Он испугался, как бы конь его не заржал навстречу едущим. Он пригнулся к его шее, чтобы не быть узнанным, спрятал лицо и ждал. Свита войта приближалась медленно. Глаз воина, привыкшего наблюдать из засады, сейчас же заметил, что среди возвращавшихся войта не было.
Слуги, оставшись на свободе, весело болтали и смеялись на обратном пути к Кракову.
— Эх ты, глупый! — говорил один из оруженосцев другому. — Да разве он туда едет, куда сказал?
— Ну а куда же? Ну договаривай, коли начал, говори, куда он поехал?
— Я слышал, как они с братом Генрихом уговаривались ехать в Прагу или в Оломюнц.
— А тебе что до этого?
Раздался насмешливый хохот, но Мартик уже ничего более не расслышал, потому что дорога, по которой они ехали, как раз здесь сворачивала в сторону, и они исчезли из его глаз. Слышался еще некоторое время тяжелый конский топот. Теперь все внимание Суды обратилось на хату, около которой стояла крытая повозка и виднелось несколько верховых лошадей. По всей вероятности решено было переждать здесь ночь, потому что в домике скоро погасли огни. Мартик слез с коня, крепко привязал его к дереву и осторожно, как вор, подкрался под окна хаты. На счастье здесь не было собаки.
Слуги расположились на ночлег на голой земле около воза и лошадей. Таким образом, Мартик мог подойти незамеченным и подслушать их разговор, который вертелся около путешествия в Оломюнц и нового пути к нему, потому что войт не хотел ехать проезжей дорогой.
Этого было довольно для Мартика: у него теперь была полная уверенность, что готовился изменнический заговор в союзе с чехами. Больше ему ничего и не надо было знать.
Было уже поздно возвращаться в город; постояв так некоторое время, он вернулся к коню и, медленно двигаясь по направлению к проезжей дороге, решил переночевать где-нибудь на пути, потому что в Краков нельзя было попасть раньше утра, когда открывались ворота. Он был доволен тем, что ездил недаром, и не обращал внимания на ночной холод, пронизывавший его до костей.
Уже на проезжей дороге он догнал войтовых слуг и присоединился к ним.

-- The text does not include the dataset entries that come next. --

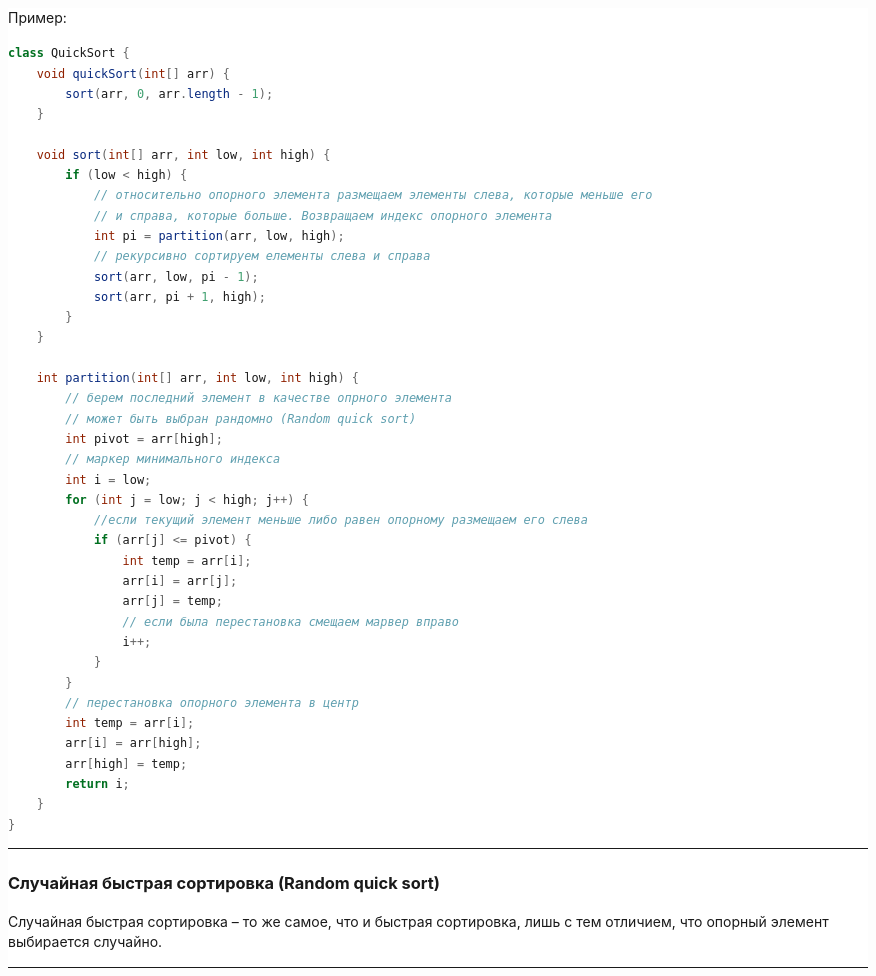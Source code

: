 Пример:

```java
class QuickSort {
    void quickSort(int[] arr) {
        sort(arr, 0, arr.length - 1);
    }

    void sort(int[] arr, int low, int high) {
        if (low < high) {
            // относительно опорного элемента размещаем элементы слева, которые меньше его 
            // и справа, которые больше. Возвращаем индекс опорного элемента
            int pi = partition(arr, low, high);
            // рекурсивно сортируем елементы слева и справа
            sort(arr, low, pi - 1);
            sort(arr, pi + 1, high);
        }
    }

    int partition(int[] arr, int low, int high) {
        // берем последний элемент в качестве опрного элемента
        // может быть выбран рандомно (Random quick sort)
        int pivot = arr[high];
        // маркер минимального индекса
        int i = low;
        for (int j = low; j < high; j++) {
            //если текущий элемент меньше либо равен опорному размещаем его слева 
            if (arr[j] <= pivot) {
                int temp = arr[i];
                arr[i] = arr[j];
                arr[j] = temp;
                // если была перестановка смещаем марвер вправо
                i++;
            }
        }
        // перестановка опорного элемента в центр
        int temp = arr[i];
        arr[i] = arr[high];
        arr[high] = temp;
        return i;
    }
}
```

---

### Случайная быстрая сортировка (Random quick sort)

Случайная быстрая сортировка – то же самое, что и быстрая сортировка, лишь с тем отличием, что опорный элемент выбирается случайно.

---
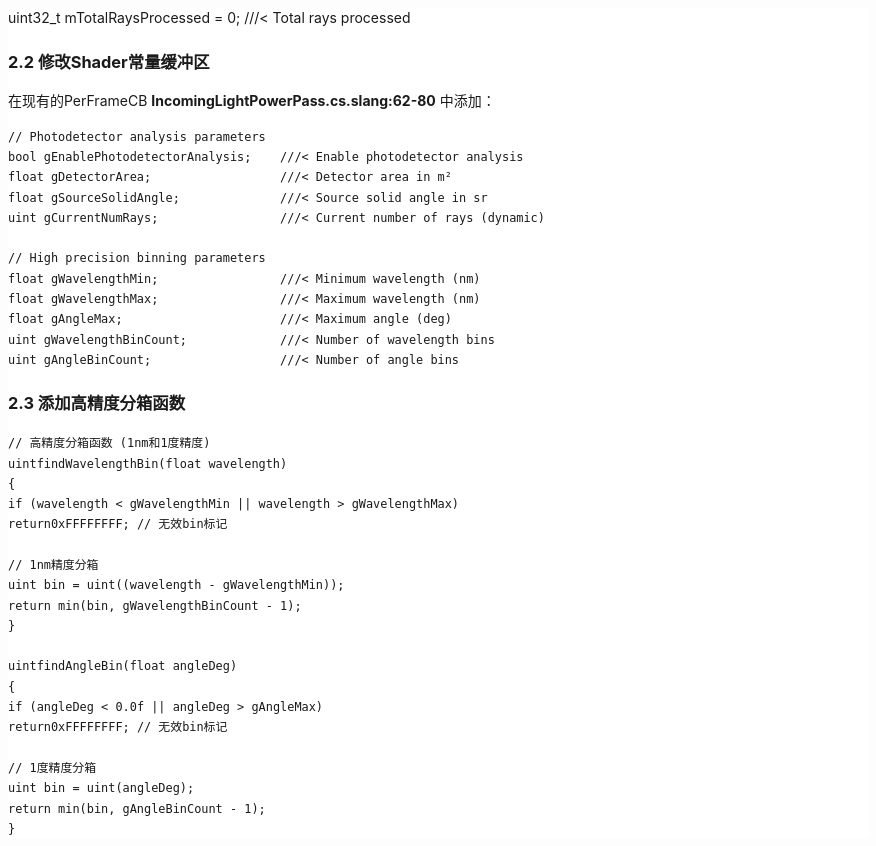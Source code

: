 </span><span></span><span>uint32_t</span><span> mTotalRaysProcessed = </span><span>0</span><span>;             </span><span>///< Total rays processed</span></code></pre></pre>

### 2.2 修改Shader常量缓冲区

在现有的PerFrameCB **IncomingLightPowerPass.cs.slang:62-80** 中添加：

<pre class="px-2 py-1.5 has-[code]:rounded-md has-[code]:!bg-[#e5e5e5] has-[div]:bg-transparent has-[div]:!p-0 has-[code]:text-stone-900 dark:has-[code]:!bg-[#242424] has-[code]:dark:text-white [&_code]:block [&_code]:border-none [&_code]:bg-transparent [&_code]:p-0"><pre><code><span>//</span><span> Photodetector analysis parameters
</span><span>bool gEnablePhotodetectorAnalysis;    </span><span>//</span><span>/< Enable photodetector analysis
</span><span>float gDetectorArea;                  /</span><span>//</span><span>< Detector area </span><span>in</span><span> m²
</span><span>float gSourceSolidAngle;              </span><span>//</span><span>/< Source solid angle in sr
</span><span>uint gCurrentNumRays;                 /</span><span>//</span><span>< Current number of rays (dynamic)
</span>
<span></span><span>//</span><span> High precision binning parameters
</span><span>float gWavelengthMin;                 </span><span>//</span><span>/< Minimum wavelength (nm)
</span><span>float gWavelengthMax;                 /</span><span>//</span><span>< Maximum wavelength (nm)
</span><span>float gAngleMax;                      </span><span>//</span><span>/< Maximum angle (deg)
</span><span>uint gWavelengthBinCount;             /</span><span>//</span><span>< Number of wavelength bins
</span><span>uint gAngleBinCount;                  </span><span>//</span><span>/< Number of angle bins</span></code></pre></pre>

### 2.3 添加高精度分箱函数

<pre class="px-2 py-1.5 has-[code]:rounded-md has-[code]:!bg-[#e5e5e5] has-[div]:bg-transparent has-[div]:!p-0 has-[code]:text-stone-900 dark:has-[code]:!bg-[#242424] has-[code]:dark:text-white [&_code]:block [&_code]:border-none [&_code]:bg-transparent [&_code]:p-0"><pre><code><span>// 高精度分箱函数 (1nm和1度精度)  </span><span>
</span><span></span>uintfindWavelengthBin(float wavelength)<span>
</span>{
<span></span><span>if</span><span> (wavelength < gWavelengthMin || wavelength > gWavelengthMax)
</span><span></span><span>return</span><span></span><span>0xFFFFFFFF</span><span>; </span><span>// 无效bin标记  </span><span>
</span>
<span></span><span>// 1nm精度分箱  </span><span>
</span><span></span><span>uint</span><span> bin = </span><span>uint</span><span>((wavelength - gWavelengthMin));
</span><span></span><span>return</span><span> min(bin, gWavelengthBinCount - </span><span>1</span><span>);
</span>}

<span></span>uintfindAngleBin(float angleDeg)<span>
</span>{
<span></span><span>if</span><span> (angleDeg < </span><span>0.0f</span><span> || angleDeg > gAngleMax)
</span><span></span><span>return</span><span></span><span>0xFFFFFFFF</span><span>; </span><span>// 无效bin标记  </span><span>
</span>
<span></span><span>// 1度精度分箱  </span><span>
</span><span></span><span>uint</span><span> bin = </span><span>uint</span><span>(angleDeg);
</span><span></span><span>return</span><span> min(bin, gAngleBinCount - </span><span>1</span><span>);
</span>}</code></pre></pre>
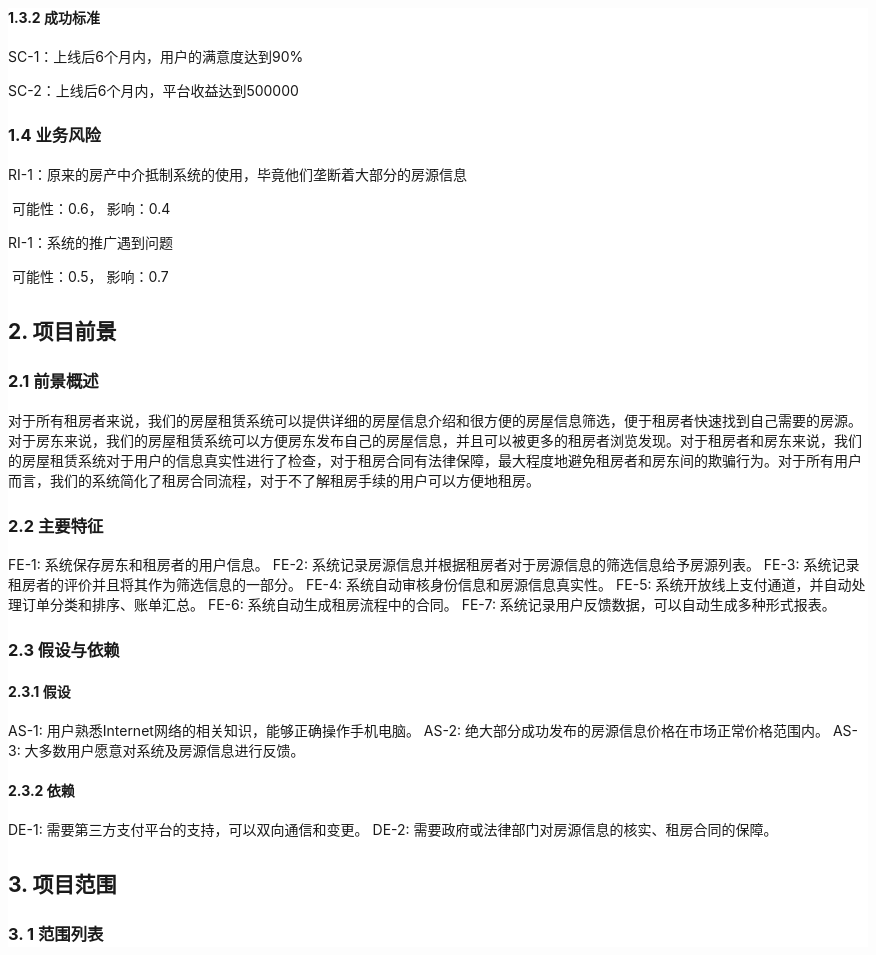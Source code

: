 #### 1.3.2 成功标准

SC-1：上线后6个月内，用户的满意度达到90%

SC-2：上线后6个月内，平台收益达到500000

### 1.4 业务风险

RI-1：原来的房产中介抵制系统的使用，毕竟他们垄断着大部分的房源信息

​	可能性：0.6， 影响：0.4

RI-1：系统的推广遇到问题

​	可能性：0.5， 影响：0.7



## 2. 项目前景

### 2.1 前景概述

对于所有租房者来说，我们的房屋租赁系统可以提供详细的房屋信息介绍和很方便的房屋信息筛选，便于租房者快速找到自己需要的房源。对于房东来说，我们的房屋租赁系统可以方便房东发布自己的房屋信息，并且可以被更多的租房者浏览发现。对于租房者和房东来说，我们的房屋租赁系统对于用户的信息真实性进行了检查，对于租房合同有法律保障，最大程度地避免租房者和房东间的欺骗行为。对于所有用户而言，我们的系统简化了租房合同流程，对于不了解租房手续的用户可以方便地租房。

### 2.2 主要特征

FE-1: 系统保存房东和租房者的用户信息。
FE-2: 系统记录房源信息并根据租房者对于房源信息的筛选信息给予房源列表。
FE-3: 系统记录租房者的评价并且将其作为筛选信息的一部分。
FE-4: 系统自动审核身份信息和房源信息真实性。
FE-5: 系统开放线上支付通道，并自动处理订单分类和排序、账单汇总。
FE-6: 系统自动生成租房流程中的合同。
FE-7: 系统记录用户反馈数据，可以自动生成多种形式报表。

### 2.3 假设与依赖

#### 2.3.1 假设

AS-1: 用户熟悉Internet网络的相关知识，能够正确操作手机电脑。
AS-2: 绝大部分成功发布的房源信息价格在市场正常价格范围内。
AS-3: 大多数用户愿意对系统及房源信息进行反馈。  

#### 2.3.2 依赖

DE-1: 需要第三方支付平台的支持，可以双向通信和变更。
DE-2: 需要政府或法律部门对房源信息的核实、租房合同的保障。 




## 3. 项目范围

### 3. 1 范围列表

Услышав за собой конский топот, люди сначала испугались и схватились за свои дубины, ожидая нападения, но Мартик весело поздоровался с ними и, сделав вид, что заблудился, стал расспрашивать о дороге. Он выдавал себя за незнакомого с этой местностью слугу одного из краковских панов, пославшего его сюда по своему делу.
Слуги войта стали подшучивать над ним. Дальше поехали все вместе, намереваясь переночевать в городской корчме, и, чтобы выведать от них что-нибудь, Сула притворился простаком. В городской корчме, пользовавшейся дурной репутацией как место сборища всех бродяг, шулеров, а также всех, изгнанных из города, горел еще огонь, и было людно и шумно.
Очутиться здесь одному ночью было опасно, но в обществе слуг войта Мартику нечего было бояться.
Они подъехали как раз в то время, когда целая толпа перепившейся черни вышла с зажженными лучинами во двор корчмы, на котором оказался неизвестно кем и когда убитый человек. Можно было разглядеть уже пожелтевший труп с засохшей раной на груди, с разбитой головой, покрытой запекшейся кровью, часть его одежды была уже кем-то содрана. Некоторые узнали в нем Бериаша-извозчика; делались предположения, что его убили ради двух кляч, которыми он правил.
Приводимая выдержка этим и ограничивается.